Alla stampa progressista come a quella nota come conservatrice la sorte dei cristiani libanesi sembra interessare assai poco, anche dal punto di vista professionale; una conferenza di attualità con centinaia di persone; una mostra con fotografie assolutamente inedite nel nostro paese; una conferenza-stampa con uno dei responsabili in Europa delle Forze Libanesi non sono sembrati avvenimenti meritevoli di essere seguiti da parte di alcuni fra i più diffusi quotidiani italiani (1).
In questo senso, appare sorprendente che un quotidiano come il Giornale – che attraverso il suo inviato in Libano, Lucio Lami, ha indubbiamente contribuito a ricordare alla opinione pubblica occidentale i legittimi diritti dei cristiani libanesi – non abbia ritenuto opportuno seguire, almeno parzialmente, la settimana per i cristiani libanesi. E se qualcuno ritenesse questa pretesa eccessiva e sproporzionata rispetto alla importanza della iniziativa, non ha che da osservare lo spazio riservato ad altri avvenimenti, non dico meno importanti ma almeno altrettanto gravi e attuali quanto quello in questione.
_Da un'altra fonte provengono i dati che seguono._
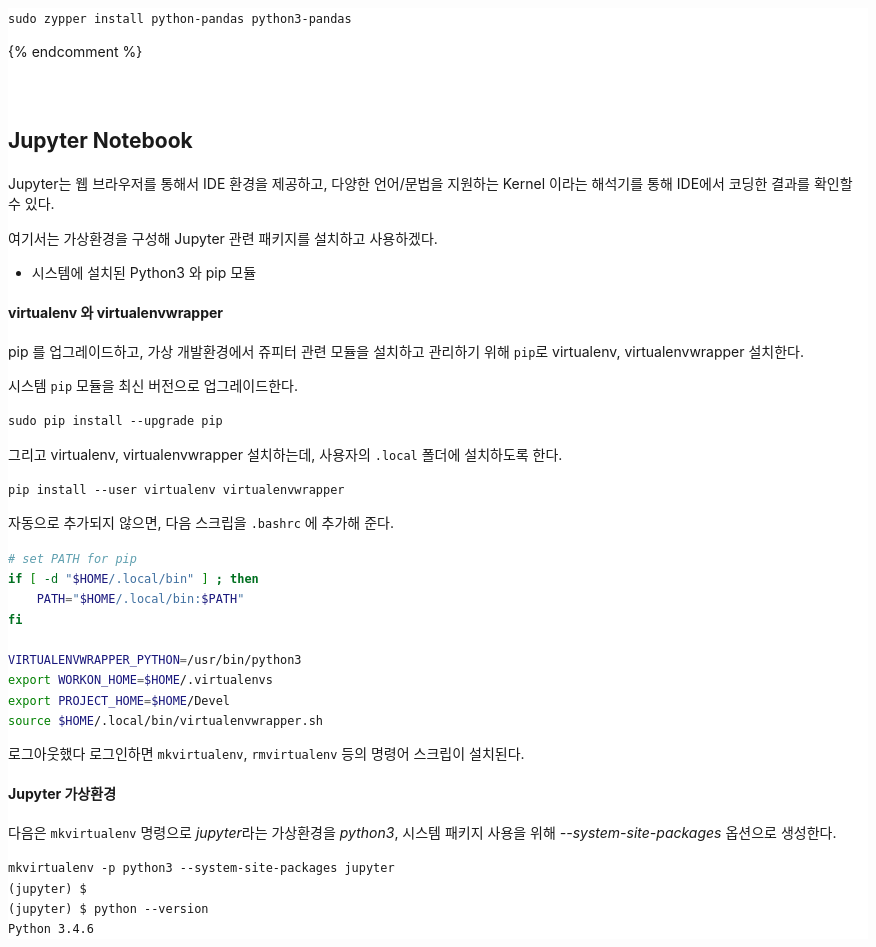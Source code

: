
 ```
sudo zypper install python-pandas python3-pandas
```

{% endcomment %}

<br>

## Jupyter Notebook

Jupyter는 웹 브라우저를 통해서 IDE 환경을 제공하고, 다양한 언어/문법을 지원하는 Kernel 이라는 해석기를 통해 IDE에서 코딩한 결과를 확인할 수 있다.

여기서는 가상환경을 구성해 Jupyter 관련 패키지를 설치하고 사용하겠다.

- 시스템에 설치된 Python3 와 pip 모듈

#### virtualenv 와 virtualenvwrapper

pip 를 업그레이드하고, 가상 개발환경에서 쥬피터 관련 모듈을 설치하고 관리하기 위해 `pip`로 virtualenv, virtualenvwrapper 설치한다.

시스템 `pip` 모듈을 최신 버전으로 업그레이드한다.

```terminal
sudo pip install --upgrade pip
```

그리고 virtualenv, virtualenvwrapper 설치하는데, 사용자의 `.local` 폴더에 설치하도록 한다.

```terminal
pip install --user virtualenv virtualenvwrapper
```

자동으로 추가되지 않으면, 다음 스크립을 `.bashrc` 에 추가해 준다.

```sh
# set PATH for pip
if [ -d "$HOME/.local/bin" ] ; then
    PATH="$HOME/.local/bin:$PATH"
fi

VIRTUALENVWRAPPER_PYTHON=/usr/bin/python3
export WORKON_HOME=$HOME/.virtualenvs
export PROJECT_HOME=$HOME/Devel
source $HOME/.local/bin/virtualenvwrapper.sh
```

로그아웃했다 로그인하면 `mkvirtualenv`, `rmvirtualenv` 등의 명령어 스크립이 설치된다.

#### Jupyter 가상환경

다음은 `mkvirtualenv` 명령으로 *jupyter*라는 가상환경을 _python3_, 시스템 패키지 사용을 위해 _--system-site-packages_ 옵션으로 생성한다.

```terminal
mkvirtualenv -p python3 --system-site-packages jupyter
(jupyter) $
(jupyter) $ python --version
Python 3.4.6
```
Il mondo cattolico e la solidarietà con i cristiani libanesi
Più complesso è il discorso relativamente alla stampa cattolica e al mondo cattolico in generale. Il quotidiano Avvenire ha senz’altro fatto pervenire ai cattolici italiani e, in genere, ai suoi lettori numerosi appelli di cristiani libanesi testimoni della sofferenza del loro popolo (2) ma non si può sicuramente dire che la Chiesa italiana nella sua globalità e attraverso la voce dei suoi pastori – fatte salve le meritevoli eccezioni – si sia effettivamente mobilitata, con la preghiera e con i mezzi propagandistici di cui dispone, per sostenere la libertà e i diritti del popolo cattolico libanese (3).
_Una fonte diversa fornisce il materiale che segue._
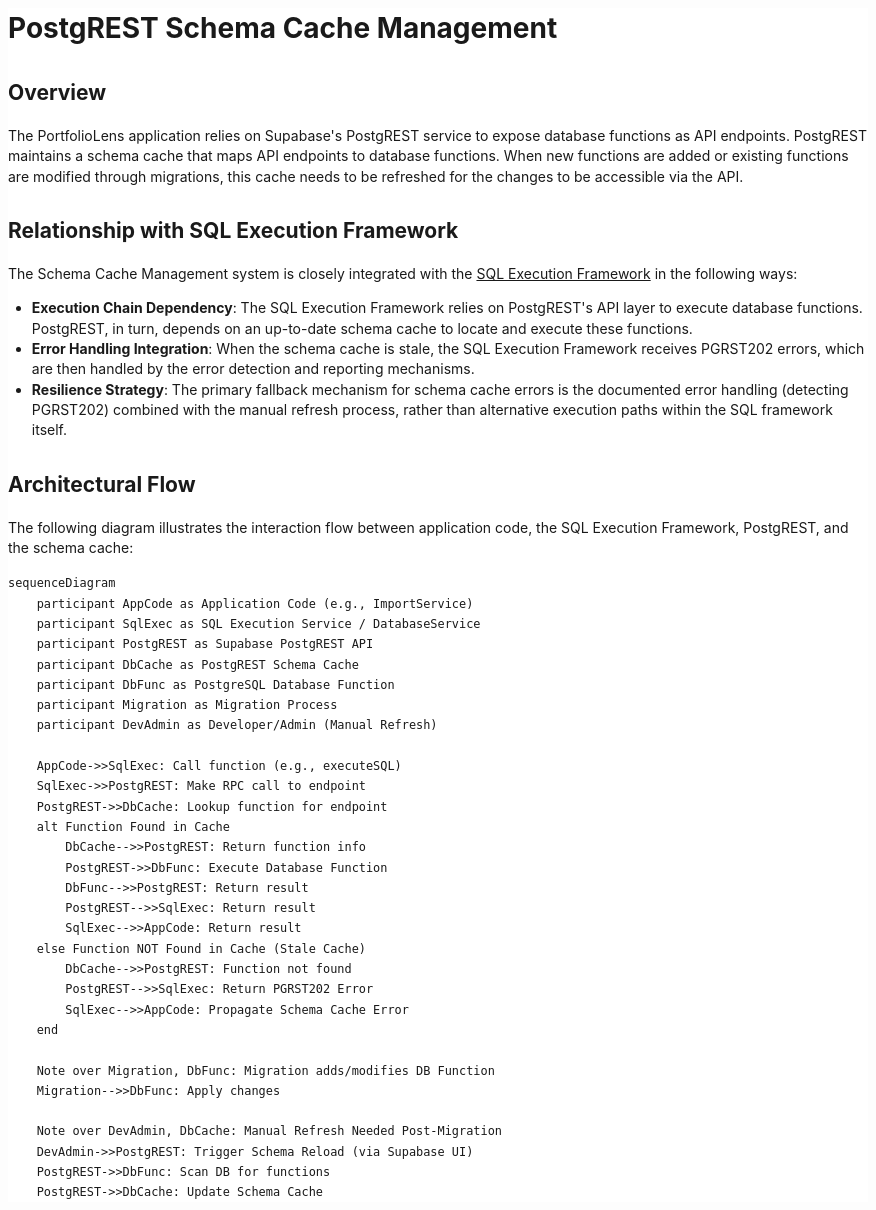 # PostgREST Schema Cache Management

## Overview

The PortfolioLens application relies on Supabase's PostgREST service to expose database functions as API endpoints. PostgREST maintains a schema cache that maps API endpoints to database functions. When new functions are added or existing functions are modified through migrations, this cache needs to be refreshed for the changes to be accessible via the API.

## Relationship with SQL Execution Framework

The Schema Cache Management system is closely integrated with the [SQL Execution Framework](./SQL_EXECUTION_FRAMEWORK.md) in the following ways:

- **Execution Chain Dependency**: The SQL Execution Framework relies on PostgREST's API layer to execute database functions. PostgREST, in turn, depends on an up-to-date schema cache to locate and execute these functions.
- **Error Handling Integration**: When the schema cache is stale, the SQL Execution Framework receives PGRST202 errors, which are then handled by the error detection and reporting mechanisms.
- **Resilience Strategy**: The primary fallback mechanism for schema cache errors is the documented error handling (detecting PGRST202) combined with the manual refresh process, rather than alternative execution paths within the SQL framework itself.

## Architectural Flow

The following diagram illustrates the interaction flow between application code, the SQL Execution Framework, PostgREST, and the schema cache:

```mermaid
sequenceDiagram
    participant AppCode as Application Code (e.g., ImportService)
    participant SqlExec as SQL Execution Service / DatabaseService
    participant PostgREST as Supabase PostgREST API
    participant DbCache as PostgREST Schema Cache
    participant DbFunc as PostgreSQL Database Function
    participant Migration as Migration Process
    participant DevAdmin as Developer/Admin (Manual Refresh)

    AppCode->>SqlExec: Call function (e.g., executeSQL)
    SqlExec->>PostgREST: Make RPC call to endpoint
    PostgREST->>DbCache: Lookup function for endpoint
    alt Function Found in Cache
        DbCache-->>PostgREST: Return function info
        PostgREST->>DbFunc: Execute Database Function
        DbFunc-->>PostgREST: Return result
        PostgREST-->>SqlExec: Return result
        SqlExec-->>AppCode: Return result
    else Function NOT Found in Cache (Stale Cache)
        DbCache-->>PostgREST: Function not found
        PostgREST-->>SqlExec: Return PGRST202 Error
        SqlExec-->>AppCode: Propagate Schema Cache Error
    end

    Note over Migration, DbFunc: Migration adds/modifies DB Function
    Migration-->>DbFunc: Apply changes

    Note over DevAdmin, DbCache: Manual Refresh Needed Post-Migration
    DevAdmin->>PostgREST: Trigger Schema Reload (via Supabase UI)
    PostgREST->>DbFunc: Scan DB for functions
    PostgREST->>DbCache: Update Schema Cache
```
Sorgono poi, a questo proposito, alcune legittime domande. Molti interventi a favore dei cristiani libanesi sono stati effettuati soltanto dopo il massacro di 1.220 cristiani, avvenuto in settembre, nei distretti dello Chouf, di Aley e di Baadba: è necessario che si verifichi un genocidio per «scoprire» i diritti di un popolo cattolico? Perché «dimenticarsi» per nove anni di una lunga e difficile battaglia, che i cristiani libanesi hanno combattuto nell’isolamento morale più completo, abbandonati o calunniati anche da chi ufficialmente professa la stessa fede e invoca la stessa libertà?
I combattenti cristiani sono stati ingiustamente equiparati ai nemici della Cristianità libanese per nove anni: è difficile capire come oggi si possa piangere sulla sorte di un popolo che rischia di scomparire, se ieri non si è voluto difendere chi combatteva per proteggerlo (4).
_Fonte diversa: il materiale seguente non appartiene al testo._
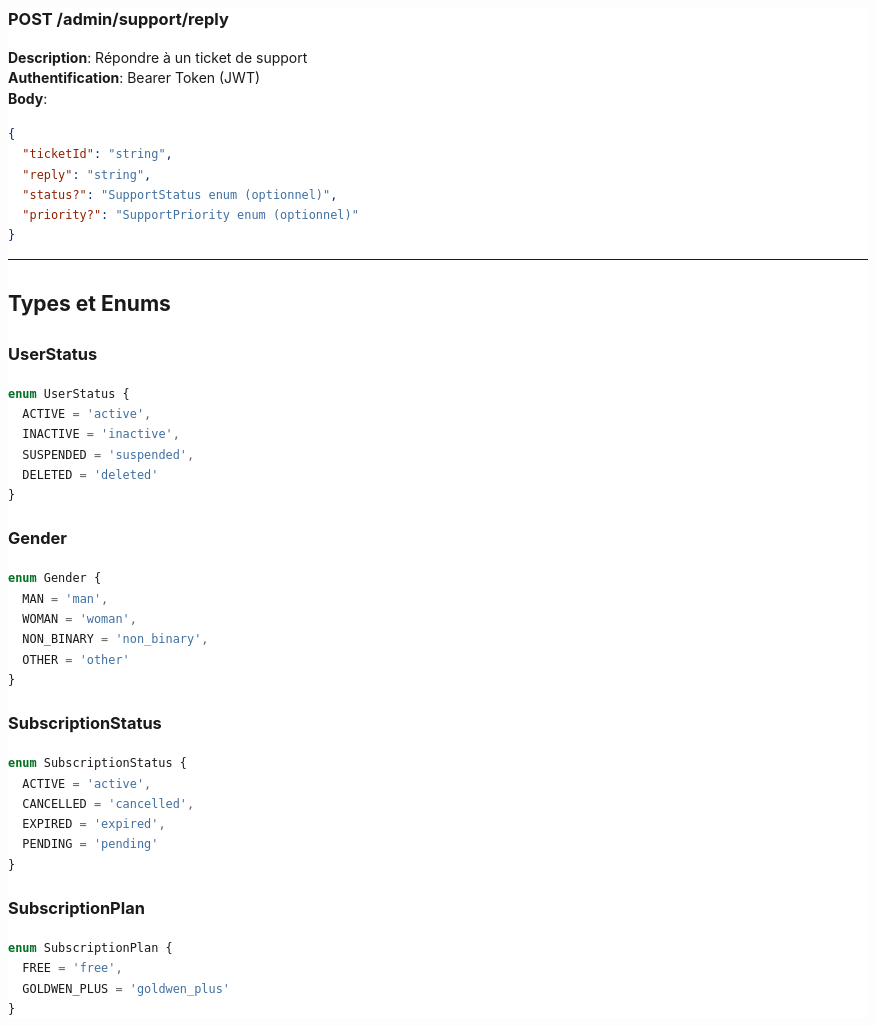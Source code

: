 ### POST /admin/support/reply
**Description**: Répondre à un ticket de support  
**Authentification**: Bearer Token (JWT)  
**Body**:
```json
{
  "ticketId": "string",
  "reply": "string",
  "status?": "SupportStatus enum (optionnel)",
  "priority?": "SupportPriority enum (optionnel)"
}
```

---

## Types et Enums

### UserStatus
```typescript
enum UserStatus {
  ACTIVE = 'active',
  INACTIVE = 'inactive',
  SUSPENDED = 'suspended',
  DELETED = 'deleted'
}
```

### Gender
```typescript
enum Gender {
  MAN = 'man',
  WOMAN = 'woman',
  NON_BINARY = 'non_binary',
  OTHER = 'other'
}
```

### SubscriptionStatus
```typescript
enum SubscriptionStatus {
  ACTIVE = 'active',
  CANCELLED = 'cancelled',
  EXPIRED = 'expired',
  PENDING = 'pending'
}
```

### SubscriptionPlan
```typescript
enum SubscriptionPlan {
  FREE = 'free',
  GOLDWEN_PLUS = 'goldwen_plus'
}
```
Ancora oggi i cristiani libanesi chiedono il nostro aiuto, e anzitutto quello spirituale: «Chiediamo, in particolare al mondo cattolico, un aiuto morale, una preghiera. Se la Conferenza episcopale italiana ad esempio invitasse tutte le parrocchie d’Italia a sollecitare una preghiera una domenica per i cristiani massacrati del Libano, per la salvaguardia della presenza cristiana nella libertà in Libano, sarebbe un aiuto di enorme importanza per noi» (5).
Abbandonato dalla Forza Multinazionale, cioè dall’Occidente «politico» – che ha ceduto alle pressioni del terrorismo e del comunismo internazionali -, il Libano ha ancora di più la necessità dell’aiuto dell’Occidente «religioso». La settimana per i cristiani libanesi è stata organizzata, soprattutto, per cominciare a rispondere a questa necessita, perché la speranza dei libanesi di non essere lasciati soli diventi realtà.
Note:
(1) Hanno invece seguito la settimana, a essa dedicando servizi, i quotidiani Avvenire, 25-2-1984 e 4-3-1984; La Notte, 3-3-1984; e Il Tempo, 4-3-1984.
(2) Cfr., soprattutto, le testimonianze raccolte e i servizi dell’inviato in Libano Guido Nicosia, dopo i massacri dei cristiani nello Chouf del settembre dello scorso anno. Cfr., poi, MAURIZIO CAVERZAN, Il martirio dei cristiani nell’inferno libanese, in Avvenire, 8-2-1984, con la splendida testimonianza di una ragazza libanese che ha vissuto il genocidio nello Chouf e l’assedio a Deir-el-Kamar, di cui voglio riportare alcuni passi estremamente edificanti: «I drusi avevano bruciato e saccheggiato il villaggio e fra poco sarebbe venuta anche la nostra ora. Doveva essere cancellata ogni presenza, ogni segno cristiano. Bombardavano chiese e conventi, distruggevano ogni cosa che richiamasse anche lontanamente il cristianesimo. Noi vedevamo con chiarezza la coscienza del martirio, il segno della croce di Cristo. È stata questa consapevolezza a sorreggerci, a permetterci di riorganizzare la vita una volta andata delusa la speranza di un aiuto da parte dei Paesi occidentali che si erano mossi così tempestivamente per Sabra e Chatila.
«[…]
«Ogni giorno assistevamo alla Messa. In quel momento abbiamo avuto chiara la consapevolezza che la cosa più cara, da difendere ad ogni costo, era la fede ereditata dai nostri padri e dalla nostra storia cristiana».
Cfr. anche PIETRO RADIUS, Un drammatico appello «Chi salverà i cristiani?», intervista a p. Elie Madi, in Avvenire, 25-2-1984; e MAURO VANZINI, II Libano cristiano non si arrenderà, intervista a Camille Tawil, in Avvenire, 4-3-1984.
(3) Vi è stato, peraltro, un appello di dieci vescovi europei rivolto ai cristiani di Europa per «manifestare la loro solidarietà» verso i cristiani libanesi (cfr. Avvenire, 25-1-1984), ma non si può certo affermare che abbia prodotto un riflesso di solidarietà reale e soddisfacente, almeno nella Chiesa italiana, come d’altra parte si è verificato per altre circostanze forse meno drammatiche.
(4) Mariuccia Chiantaretto – corrispondente da Beirut di Avvenire, e che con i suoi servizi sembra sostanzialmente contraddire le testimonianze cristiane che appaiono sul quotidiano – è arrivata a scrivere, a proposito dei massacri nello Chouf, che «migliaia di cristiani innocenti hanno pagato con la vita la politica del partito falangista» (Avvenire, 17-2-1984), dove emerge il tentativo, malizioso ma insieme maldestro, di dividere e contrapporre la popolazione cristiana ai combattenti che essa esprime e che la difendono. Non sarebbe meglio, prima di sostenere «tesi» simili, chiedersi quale sarebbe stata la fine delle comunità cristiane libanesi se negli ultimi nove anni qualcuno non si fosse incaricato di difenderle? Oppure, secondo una versione «pacifistica» della dottrina cattolica sulla guerra, sarebbe più giusto imporre il martirio a un popolo che si ha il dovere di difendere, pur di non impugnare le armi?
(5) Avvenire, 4-3-1984, intervista cit.